The media can also be a powerful ally; newspapers and television stations are usually more than willing to send reporters out to cover the story, which often prompts school boards to take some sort of action to avoid the negative publicity. This is an effective way to reach large numbers of people; just stick to the facts and avoid perpetuating any rumors to prevent accusations of libel or slander. NAMM, Sesame Workshop, MENC, and VH1 Save the Music (a non-profit organization that purchases new instruments for music education programs that have been cut and saves others from elimination) have joined forces to make a series of 30- and 60- second Public Service Announcements from famous artists (and the occasional Muppet) that are available for local radio stations to use, and it doesn't hurt to mention when pitching this idea to station representatives that broadcasting messages such as these counts toward their community service obligations.

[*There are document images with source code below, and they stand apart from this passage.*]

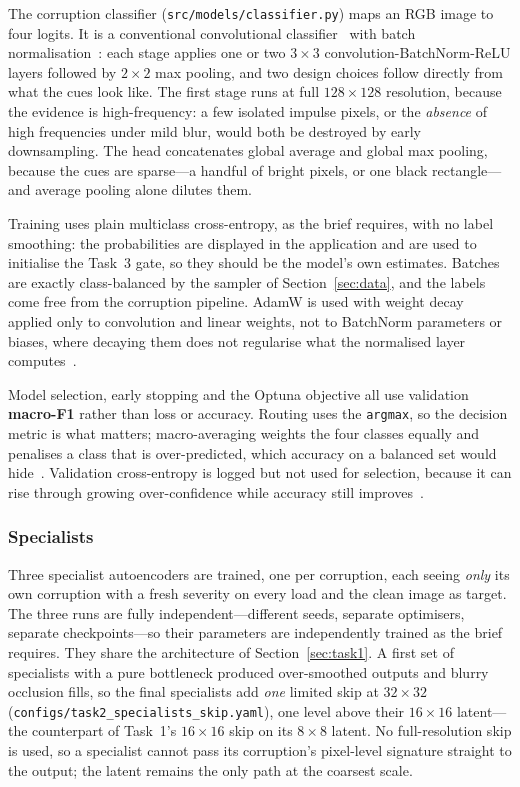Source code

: \documentclass[conference]{IEEEtran}
\begin{document}
The corruption classifier (\texttt{src/models/classifier.py}) maps an RGB image
to four logits. It is a conventional convolutional
classifier~\cite{lecun1998gradient,he2016deep} with batch
normalisation~\cite{ioffe2015batch}: each stage applies one or two $3\times3$
convolution-BatchNorm-ReLU layers followed by $2\times2$ max pooling, and two
design choices follow directly from what the cues look like. The first stage runs
at full $128\times128$ resolution, because the evidence is high-frequency: a
few isolated impulse pixels, or the \emph{absence} of high frequencies under mild
blur, would both be destroyed by early downsampling. The head concatenates global
average and global max pooling, because the cues are sparse---a handful of bright
pixels, or one black rectangle---and average pooling alone dilutes them.

Training uses plain multiclass cross-entropy, as the brief requires, with no
label smoothing: the probabilities are displayed in the application and are used
to initialise the Task~3 gate, so they should be the model's own estimates.
Batches are exactly class-balanced by the sampler of Section~\ref{sec:data}, and
the labels come free from the corruption pipeline. AdamW is used with weight
decay applied only to convolution and linear weights, not to BatchNorm
parameters or biases, where decaying them does not regularise what the
normalised layer computes~\cite{he2019bag}.

Model selection, early stopping and the Optuna objective all use validation
\textbf{macro-F1} rather than loss or accuracy. Routing uses the \texttt{argmax},
so the decision metric is what matters; macro-averaging weights the four classes
equally and penalises a class that is over-predicted, which accuracy on a
balanced set would hide~\cite{sokolova2009systematic}. Validation cross-entropy
is logged but not used for selection, because it can rise through growing
over-confidence while accuracy still improves~\cite{guo2017calibration}.

\subsubsection{Specialists}

Three specialist autoencoders are trained, one per corruption, each seeing
\emph{only} its own corruption with a fresh severity on every load and the clean
image as target. The three runs are fully independent---different seeds, separate
optimisers, separate checkpoints---so their parameters are independently trained
as the brief requires. They share the architecture of Section~\ref{sec:task1}.
A first set of specialists with a pure bottleneck produced over-smoothed outputs and
blurry occlusion fills, so the final specialists add \emph{one} limited skip at
$32\times32$ (\texttt{configs/task2\_specialists\_skip.yaml}), one level above
their $16\times16$ latent---the counterpart of Task~1's $16\times16$ skip on its
$8\times8$ latent. No full-resolution skip is used, so a specialist cannot pass its
corruption's pixel-level signature straight to the output; the latent remains the
only path at the coarsest scale.
\end{document}
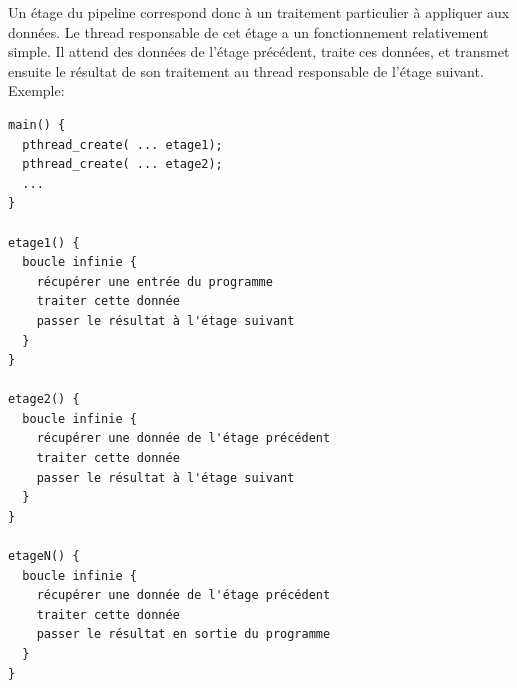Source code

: Un étage du pipeline correspond donc à un traitement particulier à appliquer aux données. Le thread responsable de cet étage a un fonctionnement relativement simple. Il attend des données de l'étage précédent, traite ces données, et transmet ensuite le résultat de son traitement au thread responsable de l'étage suivant.
\newpage
Exemple:

\begin{lstlisting}[frame=trBL]
main() {
  pthread_create( ... etage1);
  pthread_create( ... etage2);
  ...
}

etage1() {
  boucle infinie {
    récupérer une entrée du programme
    traiter cette donnée
    passer le résultat à l'étage suivant
  }
}

etage2() {
  boucle infinie {
    récupérer une donnée de l'étage précédent
    traiter cette donnée
    passer le résultat à l'étage suivant
  }
}

etageN() {
  boucle infinie {
    récupérer une donnée de l'étage précédent
    traiter cette donnée
    passer le résultat en sortie du programme
  }
}
\end{lstlisting}
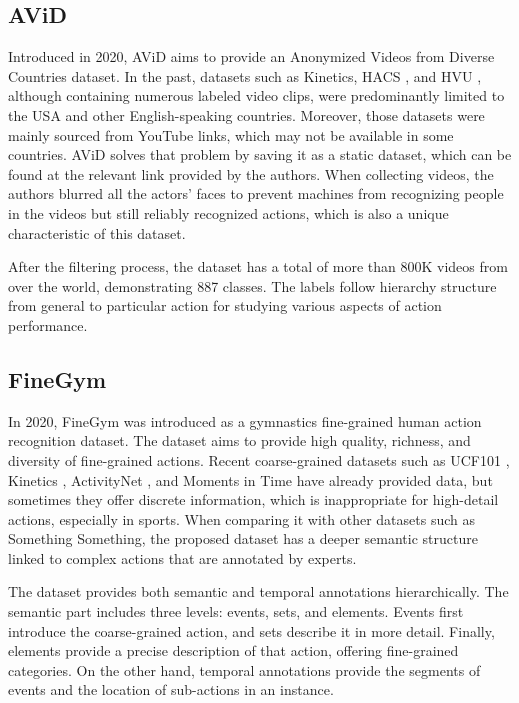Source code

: \documentclass[a4paper]{article}
\begin{document}
\subsection{AViD}
Introduced in 2020, AViD \cite{AViD} aims to provide an Anonymized Videos from Diverse Countries dataset. In the past, datasets such as Kinetics, HACS \cite{HACS}, and HVU \cite{HVU}, although containing numerous labeled video clips, were predominantly limited to the USA and other English-speaking countries. Moreover, those datasets were mainly sourced from YouTube links, which may not be available in some countries. AViD solves that problem by saving it as a static dataset, which can be found at the relevant link provided by the authors. When collecting videos, the authors blurred all the actors' faces to prevent machines from recognizing people in the videos but still reliably recognized actions, which is also a unique characteristic of this dataset.

After the filtering process, the dataset has a total of more than 800K videos from over the world, demonstrating 887 classes. The labels follow hierarchy structure from general to particular action for studying various aspects of action performance.
\subsection{FineGym}
In 2020, FineGym \cite{FineGym} was introduced as a gymnastics fine-grained human action recognition dataset. The dataset aims to provide high quality, richness, and diversity of fine-grained actions. Recent coarse-grained datasets such as UCF101 \cite{UCF101}, Kinetics \cite{Kinetics-400}, ActivityNet \cite{ActivityNet}, and Moments in Time \cite{MomentsinTime} have already provided data, but sometimes they offer discrete information, which is inappropriate for high-detail actions, especially in sports. When comparing it with other datasets such as Something Something, the proposed dataset has a deeper semantic structure linked to complex actions that are annotated by experts.

The dataset provides both semantic and temporal annotations hierarchically. The semantic part includes three levels: events, sets, and elements. Events first introduce the coarse-grained action, and sets describe it in more detail. Finally, elements provide a precise description of that action, offering fine-grained categories. On the other hand, temporal annotations provide the segments of events and the location of sub-actions in an instance. 
\end{document}
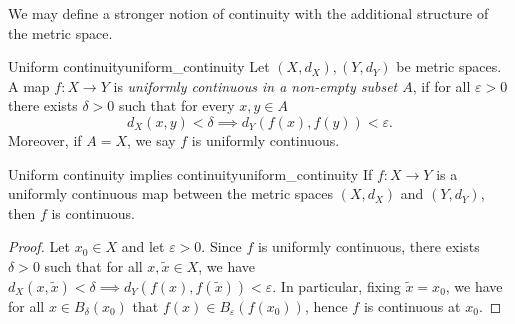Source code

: We may define a stronger notion of continuity with the additional structure of the metric space.
\begin{definition}{Uniform continuity}{uniform_continuity}
    Let \((X, d_X), (Y, d_Y)\) be metric spaces. A map \(f : X \to Y\) is \emph{uniformly continuous in a non-empty subset \(A\)}, if for all \(\varepsilon > 0\) there exists \(\delta > 0\) such that for every \(x,y \in A\)
    \begin{equation*}
        d_X(x, y) < \delta \implies d_Y(f(x), f(y)) < \varepsilon.
    \end{equation*}
    Moreover, if \(A = X\), we say \(f\) is uniformly continuous.
\end{definition}

\begin{proposition}{Uniform continuity implies continuity}{uniform_continuity}
    If \(f : X \to Y\) is a uniformly continuous map between the metric spaces \((X, d_X)\) and \((Y, d_Y)\), then \(f\) is continuous.
\end{proposition}
\begin{proof}
    Let \(x_0 \in X\) and let \(\varepsilon > 0\). Since \(f\) is uniformly continuous, there exists \(\delta > 0\) such that for all \(x,\tilde{x} \in X\), we have \(d_X(x, \tilde{x}) < \delta \implies d_Y(f(x), f(\tilde{x})) < \varepsilon\). In particular, fixing \(\tilde{x} = x_0\), we have for all \(x \in B_\delta(x_0)\) that \(f(x) \in B_\varepsilon(f(x_0))\), hence \(f\) is continuous at \(x_0\).
\end{proof}

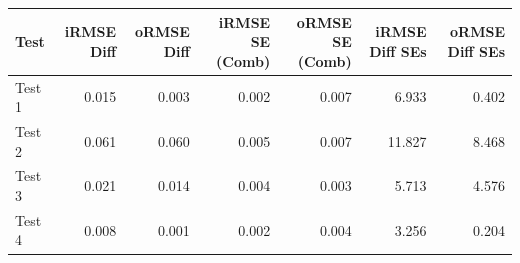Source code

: 
\begin{tabular}{l|r|r|r|r|r|r}
\hline
Test & iRMSE Diff & oRMSE Diff & iRMSE SE (Comb) & oRMSE SE (Comb) & iRMSE Diff SEs & oRMSE Diff SEs\\
\hline
Test 1 & 0.015 & 0.003 & 0.002 & 0.007 & 6.933 & 0.402\\
\hline
Test 2 & 0.061 & 0.060 & 0.005 & 0.007 & 11.827 & 8.468\\
\hline
Test 3 & 0.021 & 0.014 & 0.004 & 0.003 & 5.713 & 4.576\\
\hline
Test 4 & 0.008 & 0.001 & 0.002 & 0.004 & 3.256 & 0.204\\
\hline
\end{tabular}
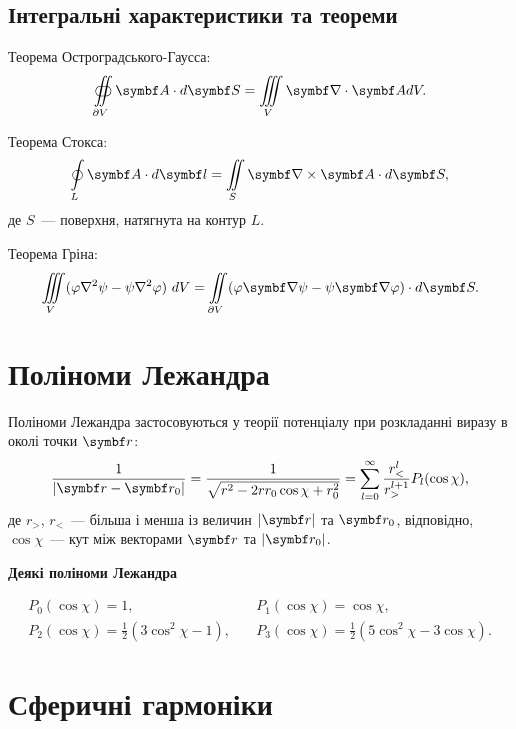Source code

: \subsection{Інтегральні характеристики та теореми}

Теорема Остроградського-Гаусса:
\begin{equation}\label{OGTheorem}
	\oiint\limits_{\partial V} \vect{A}\cdot d\vect{S} = \iiint\limits_V \divg\vect{A} dV.
\end{equation}

Теорема Стокса:
\begin{equation}\label{Stoksheorem}
	\oint\limits_L \vect{A}\cdot d\vect{l} = \iint\limits_S \rot\vect{A} \cdot d\vect{S},
\end{equation}
де $S$~--- поверхня, натягнута на контур $L$.

Теорема Гріна:
\begin{equation}\label{Grin}
	\iiint\limits_{V}(\phi \nabla ^{2}\psi -\psi \nabla ^{2}\phi )\ dV=\iint \limits_{\partial V}(\phi \vect{\nabla} \psi -\psi \vect{\nabla} \phi )\cdot d\vect{S}.
\end{equation}


\section{Поліноми Лежандра}\label{Polinoms}

Поліноми Лежандра застосовуються у теорії потенціалу при розкладанні виразу в околі точки $\vect{r}$:
\begin{equation*}\label{}
    \frac{1}{|\vect{r} - \vect{r}_0|} = \frac{1}{\sqrt{r^2 - 2rr_0 \cos\chi + r_0^2 }}  =  \sum\limits_{l = 0}^{\infty} \frac{r^l_<}{r^{l+1}_>} P_l(\cos\chi),
\end{equation*}
де $r_>$, $r_<$~--- більша і менша із величин $|\vect{r}|$ та $\vect{r}_0$, відповідно, $\cos\chi$~--- кут між векторами $\vect{r}$ та $|\vect{r}_0|$.

\medskip%
\textbf{Деякі поліноми Лежандра}

\begin{align*}
P_{0}(\cos\chi)  = 1, &\quad P_{1}(\cos\chi)  = \cos\chi, \\
P_{2}(\cos\chi)  = \frac {1}{2}(3\cos^2\chi-1), &\quad P_{3}(\cos\chi)  = \frac {1}{2}(5\cos^2\chi-3\cos\chi).
\end{align*}


\section{Сферичні гармоніки}\label{Spherical_Harmonics}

For a more organized effort, work with any interested parents and students to start a music advocacy movement in the community. Active band parents are more than willing to spearhead such a task, and organizations such as the American Music Conference (www.amc-music.com), the Music Education Coalition(www.SupportMusic.com), the Music for All Foundation (www.music-for-all.org ), and MENC- the National Association for Music Education (www.menc.org ) have information on starting a music advocacy group, articles on budget cuts, links to other music education sites, and lists of various facts and statistics from polls and research studies that can be used when presenting a case to the school board. Group activities could include an outreach event for elementary school students, presentations at school board meetings, or representing instrumental music at an Arts Advocacy Day at the state or national level.
Regardless of whether your school's program is in the red or going strong, an increased presence in the community in addition to collaborative efforts from parents and students to promote the band will forge relationships with local businesses and community leaders and garner support from the general public. That way, when a budget proposal comes along that slashes music funding, the network of support will already be in place, which makes the argument to keep music in schools that much stronger.